Eleanor poured a glass of wine and handed it to Julia, a faint smile at distant memories playing on her lips. "We worked it out. The gulf wasn't as big as you and Royan, mind."

"Yeah. Do you know what he called himself, Royan? A prince consort. Says a lot about how much consideration I gave him."

"Oh, come on, Julia, the whole world lives in your shadow. He knew that right from the start, the failure isn't all down to you."

She drank some of the wine, it was nice, dry and smooth. Eleanor understood, thank God; she was one of the few people Julia could really let her hair down with. They'd known each other long enough now; Julia had been the chief bridesmaid when she married Greg. "He wanted to be my equal, that's what he said."

Eleanor sniffed her wine and took a sip. "And what if he fails? Had he thought of that? What was he going to do then? Find a different alien?"
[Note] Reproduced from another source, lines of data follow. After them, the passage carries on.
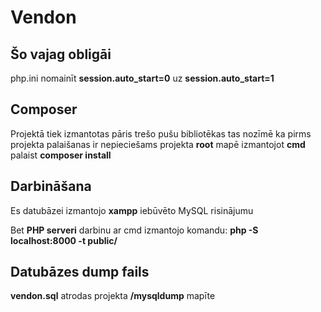 # Vendon
## Šo vajag obligāi
php.ini nomainīt **session.auto_start=0** uz **session.auto_start=1**
## Composer
Projektā tiek izmantotas pāris trešo pušu bibliotēkas
tas nozīmē ka pirms projekta palaišanas ir nepieciešams projekta **root** mapē izmantojot **cmd**
palaist **composer install**

## Darbināšana
Es datubāzei izmantojo **xampp** iebūvēto MySQL risinājumu

Bet **PHP serveri** darbinu ar cmd izmantojo komandu:
**php -S localhost:8000 -t public/**

## Datubāzes dump fails
 **vendon.sql** atrodas projekta **/mysqldump** mapīte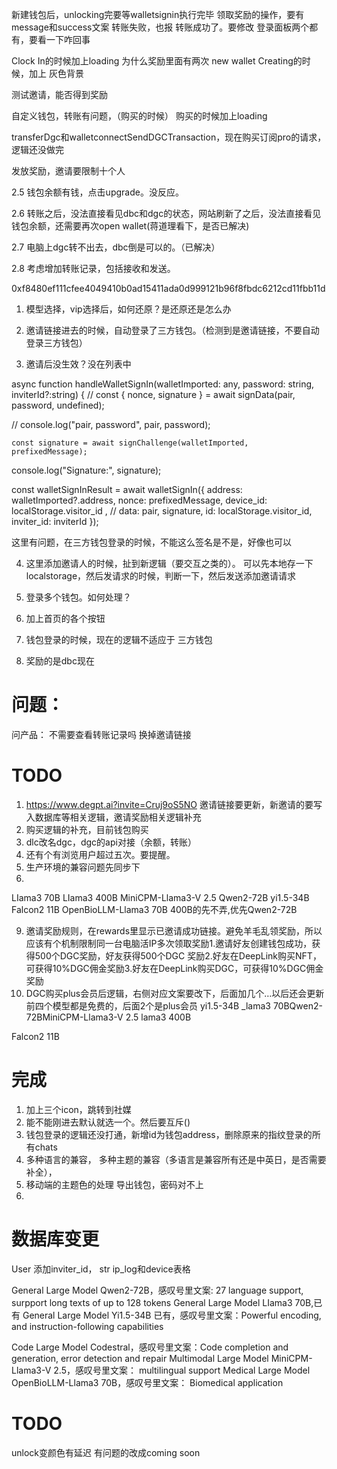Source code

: 新建钱包后，unlocking完要等walletsignin执行完毕
领取奖励的操作，要有message和success文案
转账失败，也报 转账成功了。要修改
登录面板两个都有，要看一下咋回事


Clock In的时候加上loading
为什么奖励里面有两次 new wallet
Creating的时候，加上 灰色背景




测试邀请，能否得到奖励

自定义钱包，转账有问题，（购买的时候）
购买的时候加上loading

transferDgc和walletconnectSendDGCTransaction，现在购买订阅pro的请求，逻辑还没做完

发放奖励，邀请要限制十个人



2.5    钱包余额有钱，点击upgrade。没反应。
 
2.6  转账之后，没法直接看见dbc和dgc的状态，网站刷新了之后，没法直接看见钱包余额，还需要再次open wallet(蒋道理看下，是否已解决)

2.7 电脑上dgc转不出去，dbc倒是可以的。（已解决）

2.8  考虑增加转账记录，包括接收和发送。





0xf8480ef111cfee4049410b0ad15411ada0d999121b96f8fbdc6212cd11fbb11d








1. 模型选择，vip选择后，如何还原？是还原还是怎么办

2. 邀请链接进去的时候，自动登录了三方钱包。（检测到是邀请链接，不要自动登录三方钱包）
3. 邀请后没生效？没在列表中

 async function handleWalletSignIn(walletImported: any, password: string, inviterId?:string) {
  // const { nonce, signature } = await signData(pair, password, undefined);

  // console.log("pair, password", pair, password);

    const signature = await signChallenge(walletImported, prefixedMessage);
  console.log("Signature:", signature);
  
  const walletSignInResult = await walletSignIn({
    address: walletImported?.address,
    nonce: prefixedMessage,
    device_id: localStorage.visitor_id ,
    // data: pair,
    signature,
    id: localStorage.visitor_id,
    inviter_id: inviterId
  });

这里有问题，在三方钱包登录的时候，不能这么签名是不是，好像也可以



4. 这里添加邀请人的时候，扯到新逻辑（要交互之类的）。 可以先本地存一下localstorage，然后发请求的时候，判断一下，然后发送添加邀请请求

5. 登录多个钱包。如何处理？

6. 加上首页的各个按钮

8. 钱包登录的时候，现在的逻辑不适应于 三方钱包







7. 奖励的是dbc现在





















# 问题：
问产品： 不需要查看转账记录吗
换掉邀请链接


# TODO
1. https://www.degpt.ai?invite=Cruj9oS5NO 邀请链接要更新，新邀请的要写入数据库等相关逻辑，邀请奖励相关逻辑补充
2. 购买逻辑的补充，目前钱包购买
4. dlc改名dgc，dgc的api对接（余额，转账）
5. 还有个有浏览用户超过五次。要提醒。
6. 生产环境的兼容问题先同步下
8. 

  LIama3 70B
LIama3 400B
MiniCPM-Llama3-V 2.5
Qwen2-72B
yi1.5-34B
Falcon2 11B   OpenBioLLM-Llama3 70B
400B的先不弄,优先Qwen2-72B

9. 邀请奖励规则，在rewards里显示已邀请成功链接。避免羊毛乱领奖励，所以应该有个机制限制同一台电脑活IP多次领取奖励1.邀请好友创建钱包成功，获得500个DGC奖励，好友获得500个DGC
奖励2.好友在DeepLink购买NFT，可获得10%DGC佣金奖励3.好友在DeepLink购买DGC，可获得10%DGC佣金奖励
10. DGC购买plus会员后逻辑，右侧对应文案要改下，后面加几个…以后还会更新前四个模型都是免费的，后面2个是plus会员
yi1.5-34B
_lama3 70BQwen2-72BMiniCPM-Llama3-V 2.5
lama3 400B

Falcon2 11B
   



# 完成
1. 加上三个icon，跳转到社媒
2. 能不能刚进去默认就选一个。然后要互斥()
3. 钱包登录的逻辑还没打通，新增id为钱包address，删除原来的指纹登录的所有chats
3. 多种语言的兼容， 多种主题的兼容（多语言是兼容所有还是中英日，是否需要补全），
4. 移动端的主题色的处理
导出钱包，密码对不上
5. 


   


# 数据库变更
User 添加inviter_id， str
ip_log和device表格



General Large Model Qwen2-72B，感叹号里文案: 27 language support, surpport long texts of up to 128 tokens
General Large Model  LIama3 70B,已有
General Large Model  Yi1.5-34B 已有，感叹号里文案：Powerful encoding, and instruction-following capabilities

Code Large Model  Codestral，感叹号里文案：Code completion and generation, error detection and repair
Multimodal  Large Model MiniCPM-Llama3-V 2.5，感叹号里文案： multilingual support
Medical Large Model  OpenBioLLM-Llama3 70B，感叹号里文案： Biomedical application



# TODO

unlock变颜色有延迟
有问题的改成coming soon




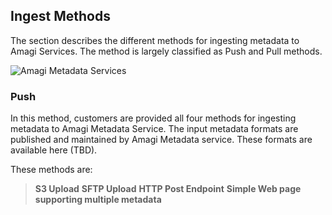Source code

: ## Ingest Methods

The section describes the different methods for ingesting metadata to Amagi Services. The method is largely classified as Push and Pull methods.

![Amagi Metadata Services](https://vinod-amagi.github.io/amgdoc/metadata/metadata_ingest_svc.png)


### Push

In this method, customers are provided all four methods for ingesting metadata to Amagi Metadata Service. The input metadata formats are published and maintained by Amagi Metadata service. These formats are available here (TBD).

These methods are:

> **S3 Upload**
> **SFTP Upload**
> **HTTP Post Endpoint**
> **Simple Web page supporting multiple metadata**

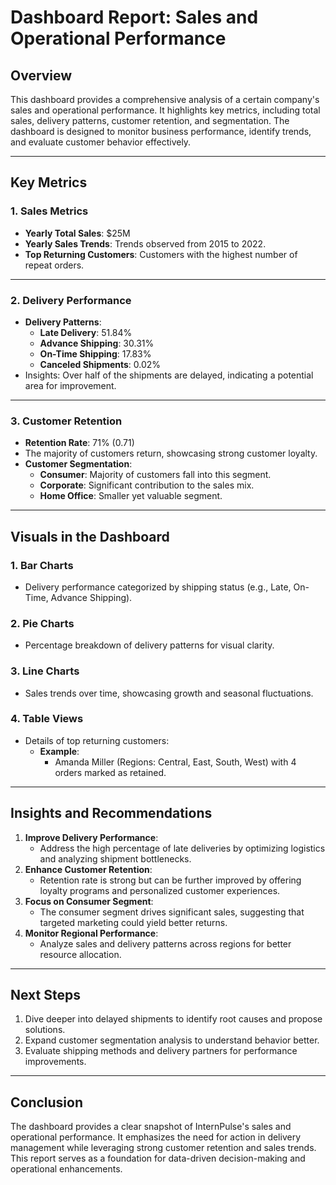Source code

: # **Dashboard Report: Sales and Operational Performance**

## **Overview**
This dashboard provides a comprehensive analysis of a certain company's sales and operational performance. It highlights key metrics, including total sales, delivery patterns, customer retention, and segmentation. The dashboard is designed to monitor business performance, identify trends, and evaluate customer behavior effectively.


---

## **Key Metrics**
### **1. Sales Metrics**
- **Yearly Total Sales**: $25M
- **Yearly Sales Trends**: Trends observed from 2015 to 2022.
- **Top Returning Customers**: Customers with the highest number of repeat orders.

---

### **2. Delivery Performance**
- **Delivery Patterns**:
  - **Late Delivery**: 51.84%
  - **Advance Shipping**: 30.31%
  - **On-Time Shipping**: 17.83%
  - **Canceled Shipments**: 0.02%
- Insights: Over half of the shipments are delayed, indicating a potential area for improvement.

---

### **3. Customer Retention**
- **Retention Rate**: 71% (0.71)
- The majority of customers return, showcasing strong customer loyalty.
- **Customer Segmentation**:
  - **Consumer**: Majority of customers fall into this segment.
  - **Corporate**: Significant contribution to the sales mix.
  - **Home Office**: Smaller yet valuable segment.

---

## **Visuals in the Dashboard**
### **1. Bar Charts**
- Delivery performance categorized by shipping status (e.g., Late, On-Time, Advance Shipping).

### **2. Pie Charts**
- Percentage breakdown of delivery patterns for visual clarity.

### **3. Line Charts**
- Sales trends over time, showcasing growth and seasonal fluctuations.

### **4. Table Views**
- Details of top returning customers:
  - **Example**:
    - Amanda Miller (Regions: Central, East, South, West) with 4 orders marked as retained.

---

## **Insights and Recommendations**
1. **Improve Delivery Performance**:
   - Address the high percentage of late deliveries by optimizing logistics and analyzing shipment bottlenecks.
2. **Enhance Customer Retention**:
   - Retention rate is strong but can be further improved by offering loyalty programs and personalized customer experiences.
3. **Focus on Consumer Segment**:
   - The consumer segment drives significant sales, suggesting that targeted marketing could yield better returns.
4. **Monitor Regional Performance**:
   - Analyze sales and delivery patterns across regions for better resource allocation.

---

## **Next Steps**
1. Dive deeper into delayed shipments to identify root causes and propose solutions.
2. Expand customer segmentation analysis to understand behavior better.
3. Evaluate shipping methods and delivery partners for performance improvements.

---

## **Conclusion**
The dashboard provides a clear snapshot of InternPulse's sales and operational performance. It emphasizes the need for action in delivery management while leveraging strong customer retention and sales trends. This report serves as a foundation for data-driven decision-making and operational enhancements.

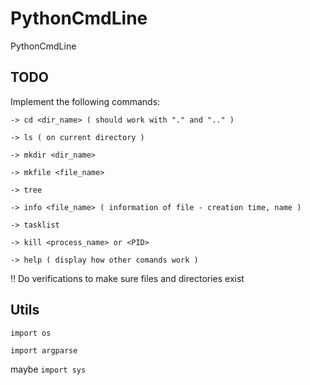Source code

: # PythonCmdLine
PythonCmdLine

## TODO
Implement the following commands:

`-> cd <dir_name> ( should work with "." and ".." )`

`-> ls ( on current directory )`

`-> mkdir <dir_name>`

`-> mkfile <file_name>`

`-> tree`

`-> info <file_name> ( information of file - creation time, name )`

`-> tasklist`

`-> kill <process_name> or <PID>`

`-> help ( display how other comands work )`

!! Do verifications to make sure files and directories exist

## Utils

`import os`

`import argparse`

maybe `import sys`
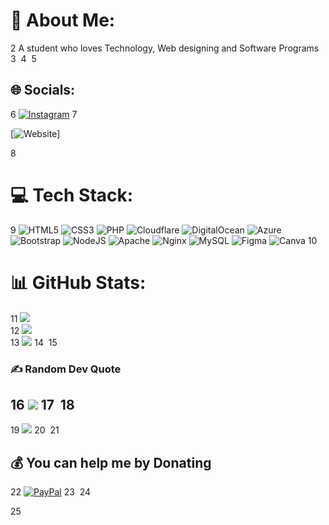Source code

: # 💫 About Me:
2
A student who loves Technology, Web designing and Software Programs
3
​
4
​
5
## 🌐 Socials:
6
[![Instagram](https://img.shields.io/badge/Instagram-%23E4405F.svg?logo=Instagram&logoColor=white)](https://instagram.com/keselekbakwan.2950) 
7
​

[![Website](https://www.munz.dev/)]

8
# 💻 Tech Stack:
9
![HTML5](https://img.shields.io/badge/html5-%23E34F26.svg?style=for-the-badge&logo=html5&logoColor=white) ![CSS3](https://img.shields.io/badge/css3-%231572B6.svg?style=for-the-badge&logo=css3&logoColor=white) ![PHP](https://img.shields.io/badge/php-%23777BB4.svg?style=for-the-badge&logo=php&logoColor=white) ![Cloudflare](https://img.shields.io/badge/Cloudflare-F38020?style=for-the-badge&logo=Cloudflare&logoColor=white) ![DigitalOcean](https://img.shields.io/badge/DigitalOcean-%230167ff.svg?style=for-the-badge&logo=digitalOcean&logoColor=white) ![Azure](https://img.shields.io/badge/azure-%230072C6.svg?style=for-the-badge&logo=azure-devops&logoColor=white) ![Bootstrap](https://img.shields.io/badge/bootstrap-%23563D7C.svg?style=for-the-badge&logo=bootstrap&logoColor=white) ![NodeJS](https://img.shields.io/badge/node.js-6DA55F?style=for-the-badge&logo=node.js&logoColor=white) ![Apache](https://img.shields.io/badge/apache-%23D42029.svg?style=for-the-badge&logo=apache&logoColor=white) ![Nginx](https://img.shields.io/badge/nginx-%23009639.svg?style=for-the-badge&logo=nginx&logoColor=white) ![MySQL](https://img.shields.io/badge/mysql-%2300f.svg?style=for-the-badge&logo=mysql&logoColor=white)  ![Figma](https://img.shields.io/badge/figma-%23F24E1E.svg?style=for-the-badge&logo=figma&logoColor=white) ![Canva](https://img.shields.io/badge/Canva-%2300C4CC.svg?style=for-the-badge&logo=Canva&logoColor=white)
10
# 📊 GitHub Stats:
11
![](https://github-readme-stats.vercel.app/api?username=mhmdysf&theme=tokyonight&hide_border=false&include_all_commits=true&count_private=false)<br/>
12
![](https://github-readme-streak-stats.herokuapp.com/?user=mhmdysf&theme=tokyonight&hide_border=false)<br/>
13
![](https://github-readme-stats.vercel.app/api/top-langs/?username=mhmdysf&theme=tokyonight&hide_border=false&include_all_commits=true&count_private=false&layout=compact)
14
​
15
### ✍️ Random Dev Quote
16
![](https://quotes-github-readme.vercel.app/api?type=horizontal&theme=tokyonight)
17
​
18
---
19
[![](https://visitcount.itsvg.in/api?id=mhmdysf&icon=0&color=6)](https://visitcount.itsvg.in)
20
​
21
  ## 💰 You can help me by Donating
22
  [![PayPal](https://img.shields.io/badge/PayPal-00457C?style=for-the-badge&logo=paypal&logoColor=white)](https://paypal.me/AizawaKiyaworu) 
23
​
24
  
25
<!-- Proudly created with GPRM ( https://gprm.itsvg.in ) -->
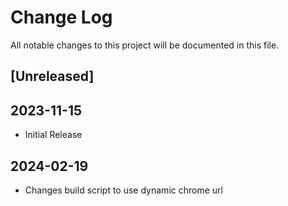 # Change Log
All notable changes to this project will be documented in this file.

## [Unreleased]

## 2023-11-15
- Initial Release

## 2024-02-19
- Changes build script to use dynamic chrome url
"Lord knows. He's causing enough trouble with this one. Like a child really, he never learned to accept failure. Week-long setbacks are as close as he's ever come. Everything is solvable in the end."

"Oh dear."

"Yes."

They smiled, and drank some more wine.

CHAPTER TWENTY-EIGHT

The waves were moving in irregular patterns across the North Sea, small, high white horses clashing in fast flicks, whipped up by submerged obstacles. The North Sea Farm Company wasn't as big as Listoel, there were only a hundred developed fields so far, but the water fruit it harvested raised a much higher price than krill. And tasted one hell of a lot better, Victor reckoned, but then what didn't?

Water fruit globes resembled pumpkins, a thick wrinkled yellow-brown rind enclosing an almost apple-like flesh. Victor always thought of them as tasting like salty melons. But they were protein rich, and popular throughout Europe. New varieties were introduced each year as the geneticists refined them.

They had developed into quite an important industry. Most countries had plantations dotted around their coasts. And the shallower southern half of the North Sea, with it's warmth and low salinity, provided excellent conditions.

Julia had started the North Sea Farm Company three years earlier, assisted by a large Ministry of Fisheries grant. The division wasn't as large as some of the food combine farms which had sprung up in the North Sea, but it was turning in a reasonable profit now.

When the nodes squirted a profile of the Farm into his mind, he'd seen the organization was top-heavy with research personnel, and a lot of the fields were experimenting with new techniques. Julia covering her options again, he suspected.

It would have been precisely those research facilities that attracted Royan. The station's genetics laboratories were equipped to handle very sophisticated gene-tailoring operations.

Victor could make out the fields below the surface as the Pegasus began its approach run. Kilometre-long walls of brick-red gene-tailored coral formed a broad chessboard of squares. New walls were growing out from the edges, a tracery of spindly lines probing the stark sand. The colours of the water fruit crops planted inside the walls ran through every shade of brown.

There were various towers and platforms protruding from the water at regular intervals. Some he recognized as twentieth-century oil platforms. Waste not, want not. But the majority of structures were built up from the same concrete sections as the thermal-generator platforms at Listoel, mass-produced by Event Horizon's yards on the Nene. Cargo ships were docked with the platforms, loading up. Squat, heavily laden barges crisscrossed the fields, small bright yellow submarines were visible underwater.